I picked up a full 5kg CO2 fire extinguisher cylinder and bought a new regulator, I won't bother with a solenoid on this tank, no need with 5kgs of CO2, should last a couple of years running 24/7 at 1bps.

CO2 diffusion will be done via a Rhinox diffuser.

Thats it really, just thought I'd be a show off   






Picture demonstrates the tank passes the water proof test  glass needs a clean though.


----------



## Dave Spencer (30 Jul 2007)

Crikey Zig, you must be the most prolific aquascaper about at the moment.

I have a 60P with Geisemann lights, Amazonia and an Eheim 2213 (my Iwagumi). It`s a really nice size.

To keep the tank hardware minimal I am using a Hydor inline heater and inline CO2 reactor. The filter inlet and outlet are glassware, so the only thing I need to take out when photographing is the drop checker and thermometer.

Any ideas on what you have in mind for this tank? I reckon you should have a ready, steady, cook theme where we all send you a plant or piece of hardscape, and you have to come up with an aquascape. I`ll send you some yellow and purple gravel so you don`t have to use the Aqua Soil. :? 

Dave.


----------



## Graeme Edwards (30 Jul 2007)

Sweet set up Zig!

Whish i had the time and the cash to have as many set ups as you! 
When i get my marrage out the way ( sept ) ill be back on form one hopes   

Top stuff Zig, keep us up to date.

Graeme.


----------



## zig (31 Jul 2007)

Don't know about prolific Dave, a "try'er" maybe, god loves a try'er as they say!!

Not sure what I will do with it, probably a wood type scape, I like the shape of the tank, it has a good front on foot print for viewing to do something decent without the hassle of a big tank.

One thing I do notice is the 2213 is quite strong just using the spray bar, I put some plants in pots in the tank and they are getting blown around the tank, have positioned it pointing at the glass for now.

I will probably buy a set of lily pipes and a hydor heater for this tank eventually but for now its up and running anyway.

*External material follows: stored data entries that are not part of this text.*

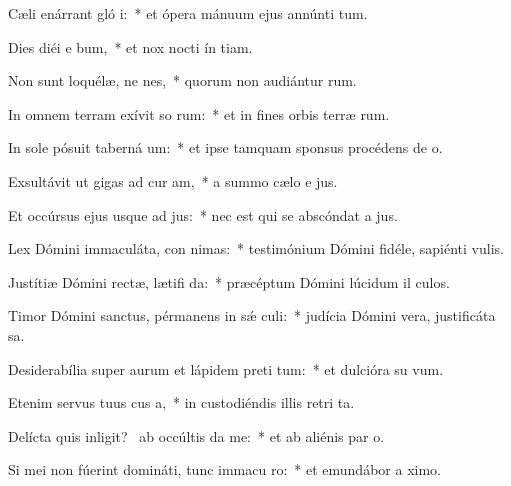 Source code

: \item Cæli enárrant gló i:~* et ópera mánuum ejus annúnti tum.
\item Dies diéi e bum,~* et nox nocti ín tiam.
\item Non sunt loquélæ, ne nes,~* quorum non audiántur  rum.
\item In omnem terram exívit so rum:~* et in fines orbis terræ  rum.
\item In sole pósuit taberná um:~* et ipse tamquam sponsus procédens de  o.
\item Exsultávit ut gigas ad cur am,~* a summo cælo e jus.
\item Et occúrsus ejus usque ad  jus:~* nec est qui se abscóndat a  jus.
\item Lex Dómini immaculáta, con nimas:~* testimónium Dómini fidéle, sapiénti  vulis.
\item Justítiæ Dómini rectæ, lætifi da:~* præcéptum Dómini lúcidum il culos.
\item Timor Dómini sanctus, pérmanens in sǽ culi:~* judícia Dómini vera, justificáta  sa.
\item Desiderabília super aurum et lápidem preti tum:~* et dulcióra su   vum.
\item Etenim servus tuus cus a,~* in custodiéndis illis retri ta.
\item Delícta quis inligit?~\pscross{} ab occúltis  da me:~* et ab aliénis par  o.
\item Si mei non fúerint domináti, tunc immacu ro:~* et emundábor a  ximo.
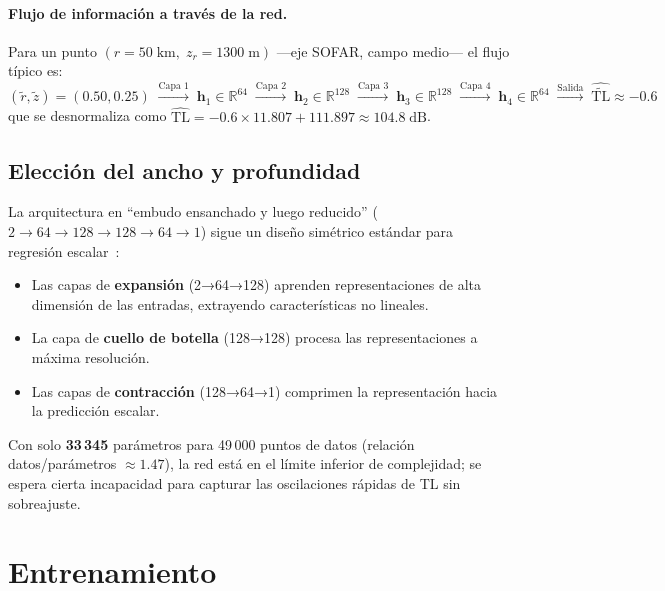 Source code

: \documentclass[12pt,a4paper]{article}
\newcommand{\TL}{\mathrm{TL}}
\newcommand{\rnorm}{\tilde{r}}
\newcommand{\znorm}{\tilde{z}}
\newcommand{\TLnorm}{\widetilde{\TL}}
\begin{document}
\paragraph{Flujo de información a través de la red.}
Para un punto $(r=50\;\mathrm{km},\;z_r=1300\;\mathrm{m})$ —eje SOFAR,
campo medio— el flujo típico es:
\[
  (\rnorm, \znorm) = (0.50, 0.25)
  \;\xrightarrow{\text{Capa 1}}\;
  \mathbf{h}_1 \in \mathbb{R}^{64}
  \;\xrightarrow{\text{Capa 2}}\;
  \mathbf{h}_2 \in \mathbb{R}^{128}
  \;\xrightarrow{\text{Capa 3}}\;
  \mathbf{h}_3 \in \mathbb{R}^{128}
  \;\xrightarrow{\text{Capa 4}}\;
  \mathbf{h}_4 \in \mathbb{R}^{64}
  \;\xrightarrow{\text{Salida}}\;
  \hat{\TLnorm} \approx -0.6
\]
que se desnormaliza como $\hat{\TL} = -0.6 \times 11.807 + 111.897 \approx 104.8\;\mathrm{dB}$.

\subsection{Elección del ancho y profundidad}

La arquitectura en ``embudo ensanchado y luego reducido''
($2 \to 64 \to 128 \to 128 \to 64 \to 1$) sigue un diseño simétrico
estándar para regresión escalar~\cite{goodfellow2016}:

\begin{itemize}[nosep]
  \item Las capas de \textbf{expansión} (2→64→128) aprenden representaciones
        de alta dimensión de las entradas, extrayendo características no lineales.
  \item La capa de \textbf{cuello de botella} (128→128) procesa las
        representaciones a máxima resolución.
  \item Las capas de \textbf{contracción} (128→64→1) comprimen la representación
        hacia la predicción escalar.
\end{itemize}

Con solo \textbf{33\,345} parámetros para 49\,000 puntos de datos (relación
datos/parámetros $\approx 1.47$), la red está en el límite inferior de
complejidad; se espera cierta incapacidad para capturar las oscilaciones
rápidas de TL sin sobreajuste.

\section{Entrenamiento}
\end{document}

The only other thing I will do now with my setups is eventually get a 90x45x45cm tank to replace my 75x45x45cm tank (the 40 gallon) and use the original tank as a fish only tank, I prefer to do scapes with no fish in the tank so would like a fish only tank that I could stock with suitable fish for the other tanks for when they are finished.

Thanks for the comments guys, I will start up this tank when I get from holiday later in August.


----------



## George Farmer (2 Aug 2007)

Sweet set up mate.  Another quality installment on the way soon then....


----------



## CJ Castle (2 Aug 2007)

Nice setup...


----------